“Crediamo che una riforma della Costituzione non solo non sia necessaria, per nulla necessaria, ma addirittura sia dannosa, uno strappo a quel tessuto costituzionale che ci ha retto per tutti questi anni. Lo ha detto il presidente dell’Associazione nazionale magistrati Giuseppe Santalucia al convegno al Consiglio dell’Ordine dei giornalisti “Giustizia, informazione a rischio. Tutte le criticità introdotte dalle nuove norme”.
Per Santalucia “si crea uno squilibrio tra i poteri dello Stato per gli argomenti che spenderemo in tutte le sedi possibili come abbiamo fatto finora”. Se ci sarà il via libera alla separazione delle carriere “ci muoveremo in attuazione del deliberato della nostra assemblea straordinaria di dicembre e quindi cercando in tutti i modi di veicolare le ragioni di contrarietà. Nessuna protesta di arroccamento, di chiusura arrogante alla riforma. Il Parlamento ha tutto il diritto di riformare anche la Costituzione, credo che però, siccome si andrà probabilmente al referendum, l’ampliamento del dibattito sulle ragioni di questa riforma possa essere prezioso sia per chi è fautore della riforma sia per noi che siamo contrari. Quindi contribuiremo a che il referendum sia una scelta quanto più consapevole”, ha sottolineato il presidente dell’Anm.
In merito alla cosiddetta ‘norma bavaglio’ per impedire ai giornalisti di pubblicare integralmente il testo delle ordinanze di custodia cautelare, Santalucia ha commentato: “Io credo che si sia creato, con la normativa recente, uno squilibrio tra esigenze che devono essere bilanciate ed egualmente tutelate: il diritto-dovere dell’informazione e tutelare il più possibile la riservatezza e i diritti individuali dei soggetti coinvolti nell’accertamento penale”.

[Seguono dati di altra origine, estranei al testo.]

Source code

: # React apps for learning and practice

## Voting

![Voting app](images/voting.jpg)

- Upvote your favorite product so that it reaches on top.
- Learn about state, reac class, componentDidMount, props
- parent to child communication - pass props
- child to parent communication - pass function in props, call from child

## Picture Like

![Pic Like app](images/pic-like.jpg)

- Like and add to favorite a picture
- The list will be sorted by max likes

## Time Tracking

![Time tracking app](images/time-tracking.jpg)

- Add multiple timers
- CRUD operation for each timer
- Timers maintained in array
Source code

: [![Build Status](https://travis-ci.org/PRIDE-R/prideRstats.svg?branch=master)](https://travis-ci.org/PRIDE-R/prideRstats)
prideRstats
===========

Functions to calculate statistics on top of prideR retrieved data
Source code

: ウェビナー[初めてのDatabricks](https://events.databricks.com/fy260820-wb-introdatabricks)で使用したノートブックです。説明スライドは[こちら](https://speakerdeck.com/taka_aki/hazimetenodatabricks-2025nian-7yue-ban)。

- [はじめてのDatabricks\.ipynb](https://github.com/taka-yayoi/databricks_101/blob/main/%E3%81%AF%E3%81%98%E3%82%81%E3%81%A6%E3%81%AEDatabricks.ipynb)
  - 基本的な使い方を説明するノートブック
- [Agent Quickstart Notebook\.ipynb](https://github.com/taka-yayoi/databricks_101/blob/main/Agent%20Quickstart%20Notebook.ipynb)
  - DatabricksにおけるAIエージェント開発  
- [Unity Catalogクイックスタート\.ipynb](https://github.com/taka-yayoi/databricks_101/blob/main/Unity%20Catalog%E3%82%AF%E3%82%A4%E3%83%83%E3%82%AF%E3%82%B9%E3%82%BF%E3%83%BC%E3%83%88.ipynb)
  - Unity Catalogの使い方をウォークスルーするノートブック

È stata, ha affermato, una “negligenza del legislatore perché sta trascurando un giusto equilibrio.. Non è in discussione il valore della presunzione d’innocenza, ma la scelta di bilanciamento tra i valori che sono in gioco. A mio giudizio hanno creato uno squilibrio a favore del diritto alla privacy in danno del diritto collettivo di essere informati su quello che avviene nei palazzi di giustizia”.